• Assigned task
Show every line from the data below that includes "next".

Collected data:
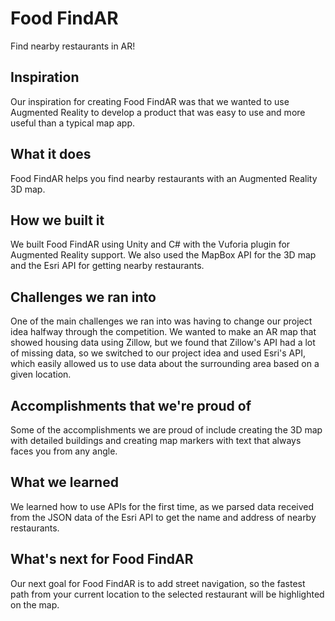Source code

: # Food FindAR
Find nearby restaurants in AR!

## Inspiration
Our inspiration for creating Food FindAR was that we wanted to use Augmented Reality to develop a product that was easy to use and more useful than a typical map app.

## What it does
Food FindAR helps you find nearby restaurants with an Augmented Reality 3D map.

## How we built it
We built Food FindAR using Unity and C# with the Vuforia plugin for Augmented Reality support. We also used the MapBox API for the 3D map and the Esri API for getting nearby restaurants.

## Challenges we ran into
One of the main challenges we ran into was having to change our project idea halfway through the competition. We wanted to make an AR map that showed housing data using Zillow, but we found that Zillow's API had a lot of missing data, so we switched to our project idea and used Esri's API, which easily allowed us to use data about the surrounding area based on a given location.

## Accomplishments that we're proud of
Some of the accomplishments we are proud of include creating the 3D map with detailed buildings and creating map markers with text that always faces you from any angle.

## What we learned
We learned how to use APIs for the first time, as we parsed data received from the JSON data of the Esri API to get the name and address of nearby restaurants.

## What's next for Food FindAR
Our next goal for Food FindAR is to add street navigation, so the fastest path from your current location to the selected restaurant will be highlighted on the map.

• Finished task
## What's next for Food FindAR
Our next goal for Food FindAR is to add street navigation, so the fastest path from your current location to the selected restaurant will be highlighted on the map.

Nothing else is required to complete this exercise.